● ACTIVITY
Every line of the records below that has the word "which" should be copied.

Collected data:
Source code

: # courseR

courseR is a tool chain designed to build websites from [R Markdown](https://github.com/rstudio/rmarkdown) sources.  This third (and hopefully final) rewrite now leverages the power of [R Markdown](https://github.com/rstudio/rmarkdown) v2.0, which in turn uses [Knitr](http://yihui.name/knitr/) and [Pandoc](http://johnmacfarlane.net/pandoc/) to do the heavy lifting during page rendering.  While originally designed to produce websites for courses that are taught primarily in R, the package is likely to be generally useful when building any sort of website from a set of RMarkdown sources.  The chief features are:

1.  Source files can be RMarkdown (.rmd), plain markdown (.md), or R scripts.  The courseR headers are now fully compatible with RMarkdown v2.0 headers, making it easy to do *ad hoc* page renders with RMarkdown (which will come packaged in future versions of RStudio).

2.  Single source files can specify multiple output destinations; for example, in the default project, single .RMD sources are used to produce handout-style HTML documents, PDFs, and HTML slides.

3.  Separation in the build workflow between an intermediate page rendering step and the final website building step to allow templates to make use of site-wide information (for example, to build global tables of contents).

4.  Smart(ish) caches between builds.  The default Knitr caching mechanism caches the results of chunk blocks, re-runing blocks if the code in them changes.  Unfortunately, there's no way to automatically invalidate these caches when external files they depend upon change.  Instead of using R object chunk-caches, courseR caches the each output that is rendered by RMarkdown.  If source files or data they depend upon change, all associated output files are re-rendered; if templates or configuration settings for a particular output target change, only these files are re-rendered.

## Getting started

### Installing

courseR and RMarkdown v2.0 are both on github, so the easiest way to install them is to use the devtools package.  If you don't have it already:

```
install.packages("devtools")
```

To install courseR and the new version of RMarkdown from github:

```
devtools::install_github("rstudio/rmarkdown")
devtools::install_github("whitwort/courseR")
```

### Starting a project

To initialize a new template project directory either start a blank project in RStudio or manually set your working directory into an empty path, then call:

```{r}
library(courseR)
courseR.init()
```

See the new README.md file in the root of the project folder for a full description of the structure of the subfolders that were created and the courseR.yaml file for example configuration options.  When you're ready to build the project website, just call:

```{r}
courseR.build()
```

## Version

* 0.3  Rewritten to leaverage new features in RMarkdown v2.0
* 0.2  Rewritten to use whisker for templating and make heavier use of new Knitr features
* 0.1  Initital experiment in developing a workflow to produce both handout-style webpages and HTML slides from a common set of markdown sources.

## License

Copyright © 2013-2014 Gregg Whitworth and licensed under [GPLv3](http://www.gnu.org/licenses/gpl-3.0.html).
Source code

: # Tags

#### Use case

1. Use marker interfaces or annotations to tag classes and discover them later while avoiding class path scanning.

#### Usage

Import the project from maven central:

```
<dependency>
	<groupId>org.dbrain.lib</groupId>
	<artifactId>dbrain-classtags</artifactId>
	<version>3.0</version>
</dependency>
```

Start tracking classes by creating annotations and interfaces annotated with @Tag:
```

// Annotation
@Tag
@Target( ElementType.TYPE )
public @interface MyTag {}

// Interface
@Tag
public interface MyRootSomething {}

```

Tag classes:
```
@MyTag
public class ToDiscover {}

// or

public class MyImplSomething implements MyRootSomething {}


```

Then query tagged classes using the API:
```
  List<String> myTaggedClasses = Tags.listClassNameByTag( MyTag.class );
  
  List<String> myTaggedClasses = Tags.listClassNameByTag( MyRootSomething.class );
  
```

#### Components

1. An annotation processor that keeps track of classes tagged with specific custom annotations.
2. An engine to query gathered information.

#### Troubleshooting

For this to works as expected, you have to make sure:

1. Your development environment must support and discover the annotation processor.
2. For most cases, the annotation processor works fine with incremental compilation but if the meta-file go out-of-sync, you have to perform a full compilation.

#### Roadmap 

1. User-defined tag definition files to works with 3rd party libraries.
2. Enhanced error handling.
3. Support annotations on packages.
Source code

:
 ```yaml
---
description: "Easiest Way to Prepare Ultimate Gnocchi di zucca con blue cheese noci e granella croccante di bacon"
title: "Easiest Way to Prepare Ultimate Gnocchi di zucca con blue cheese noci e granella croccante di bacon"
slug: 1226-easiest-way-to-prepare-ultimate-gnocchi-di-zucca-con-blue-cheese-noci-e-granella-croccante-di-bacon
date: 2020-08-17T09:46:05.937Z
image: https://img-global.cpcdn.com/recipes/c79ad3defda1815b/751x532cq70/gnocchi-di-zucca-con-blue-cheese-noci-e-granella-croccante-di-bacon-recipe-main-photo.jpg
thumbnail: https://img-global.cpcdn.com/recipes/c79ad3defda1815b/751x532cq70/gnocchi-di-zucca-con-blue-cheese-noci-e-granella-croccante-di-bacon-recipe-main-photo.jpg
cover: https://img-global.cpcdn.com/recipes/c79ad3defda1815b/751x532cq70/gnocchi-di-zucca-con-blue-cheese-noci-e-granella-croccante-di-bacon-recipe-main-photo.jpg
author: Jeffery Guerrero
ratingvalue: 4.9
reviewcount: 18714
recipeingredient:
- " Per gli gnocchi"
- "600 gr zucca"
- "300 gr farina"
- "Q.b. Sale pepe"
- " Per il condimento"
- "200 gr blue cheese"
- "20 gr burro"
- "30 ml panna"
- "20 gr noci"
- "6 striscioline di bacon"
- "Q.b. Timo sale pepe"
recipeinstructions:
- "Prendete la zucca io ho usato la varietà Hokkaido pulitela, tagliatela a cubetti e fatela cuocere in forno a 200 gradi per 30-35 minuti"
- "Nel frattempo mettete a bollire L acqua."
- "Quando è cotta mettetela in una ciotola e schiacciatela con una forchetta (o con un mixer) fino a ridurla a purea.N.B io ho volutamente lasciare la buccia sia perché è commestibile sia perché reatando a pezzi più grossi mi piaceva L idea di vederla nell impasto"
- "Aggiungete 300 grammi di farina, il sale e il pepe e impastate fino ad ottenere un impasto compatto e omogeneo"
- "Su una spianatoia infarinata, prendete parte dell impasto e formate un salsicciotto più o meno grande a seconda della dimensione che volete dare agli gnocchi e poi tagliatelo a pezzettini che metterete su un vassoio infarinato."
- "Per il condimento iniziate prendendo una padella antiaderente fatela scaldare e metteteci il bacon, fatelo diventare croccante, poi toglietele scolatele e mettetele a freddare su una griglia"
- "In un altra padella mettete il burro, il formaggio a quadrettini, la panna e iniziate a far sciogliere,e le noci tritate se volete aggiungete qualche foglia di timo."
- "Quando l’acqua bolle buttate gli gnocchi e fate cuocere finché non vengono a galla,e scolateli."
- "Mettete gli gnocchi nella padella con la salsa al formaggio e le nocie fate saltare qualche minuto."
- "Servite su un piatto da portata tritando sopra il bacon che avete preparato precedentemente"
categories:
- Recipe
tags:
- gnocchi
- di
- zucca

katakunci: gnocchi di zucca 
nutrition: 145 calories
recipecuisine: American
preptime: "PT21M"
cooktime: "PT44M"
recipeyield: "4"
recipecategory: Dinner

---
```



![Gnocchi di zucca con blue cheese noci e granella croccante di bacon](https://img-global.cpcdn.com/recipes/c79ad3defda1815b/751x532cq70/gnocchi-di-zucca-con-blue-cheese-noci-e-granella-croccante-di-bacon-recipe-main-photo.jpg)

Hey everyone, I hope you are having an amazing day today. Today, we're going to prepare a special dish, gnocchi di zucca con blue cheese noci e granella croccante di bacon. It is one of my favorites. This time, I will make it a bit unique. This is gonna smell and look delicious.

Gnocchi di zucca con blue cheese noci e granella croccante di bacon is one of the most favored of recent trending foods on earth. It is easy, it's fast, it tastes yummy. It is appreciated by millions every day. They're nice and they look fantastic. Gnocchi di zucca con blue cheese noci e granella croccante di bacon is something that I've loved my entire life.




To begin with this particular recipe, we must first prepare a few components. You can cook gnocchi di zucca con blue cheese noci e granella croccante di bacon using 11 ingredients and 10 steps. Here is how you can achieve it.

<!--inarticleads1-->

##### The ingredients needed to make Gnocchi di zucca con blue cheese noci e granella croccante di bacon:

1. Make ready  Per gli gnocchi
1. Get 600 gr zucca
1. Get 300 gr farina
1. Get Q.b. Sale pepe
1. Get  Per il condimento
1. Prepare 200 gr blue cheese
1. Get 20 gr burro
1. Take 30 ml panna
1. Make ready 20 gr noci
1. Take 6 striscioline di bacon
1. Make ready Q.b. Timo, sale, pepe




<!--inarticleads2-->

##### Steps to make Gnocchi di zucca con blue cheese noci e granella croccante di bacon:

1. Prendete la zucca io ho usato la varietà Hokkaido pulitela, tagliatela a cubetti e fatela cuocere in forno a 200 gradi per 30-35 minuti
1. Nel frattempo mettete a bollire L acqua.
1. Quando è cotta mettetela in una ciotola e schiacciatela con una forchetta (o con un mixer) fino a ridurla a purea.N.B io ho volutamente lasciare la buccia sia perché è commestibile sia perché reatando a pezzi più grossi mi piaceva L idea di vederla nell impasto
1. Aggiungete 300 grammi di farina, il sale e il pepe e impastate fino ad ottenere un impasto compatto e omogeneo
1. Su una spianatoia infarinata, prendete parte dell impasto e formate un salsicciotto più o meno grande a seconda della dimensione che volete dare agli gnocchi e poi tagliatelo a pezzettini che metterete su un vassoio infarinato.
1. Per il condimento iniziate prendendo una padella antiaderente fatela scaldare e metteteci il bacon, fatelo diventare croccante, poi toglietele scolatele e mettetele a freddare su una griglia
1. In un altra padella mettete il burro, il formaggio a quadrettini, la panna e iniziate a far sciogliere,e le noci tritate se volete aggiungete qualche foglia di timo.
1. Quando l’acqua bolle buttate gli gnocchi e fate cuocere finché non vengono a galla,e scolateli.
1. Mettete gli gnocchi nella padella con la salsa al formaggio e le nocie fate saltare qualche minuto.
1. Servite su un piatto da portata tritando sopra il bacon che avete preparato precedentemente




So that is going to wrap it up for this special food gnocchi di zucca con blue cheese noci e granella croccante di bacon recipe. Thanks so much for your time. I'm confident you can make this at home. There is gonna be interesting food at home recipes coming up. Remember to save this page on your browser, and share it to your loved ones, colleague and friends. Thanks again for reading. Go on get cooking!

● ANSWER BOX
courseR is a tool chain designed to build websites from [R Markdown](https://github.com/rstudio/rmarkdown) sources.  This third (and hopefully final) rewrite now leverages the power of [R Markdown](https://github.com/rstudio/rmarkdown) v2.0, which in turn uses [Knitr](http://yihui.name/knitr/) and [Pandoc](http://johnmacfarlane.net/pandoc/) to do the heavy lifting during page rendering.  While originally designed to produce websites for courses that are taught primarily in R, the package is likely to be generally useful when building any sort of website from a set of RMarkdown sources.  The chief features are:
1.  Source files can be RMarkdown (.rmd), plain markdown (.md), or R scripts.  The courseR headers are now fully compatible with RMarkdown v2.0 headers, making it easy to do *ad hoc* page renders with RMarkdown (which will come packaged in future versions of RStudio).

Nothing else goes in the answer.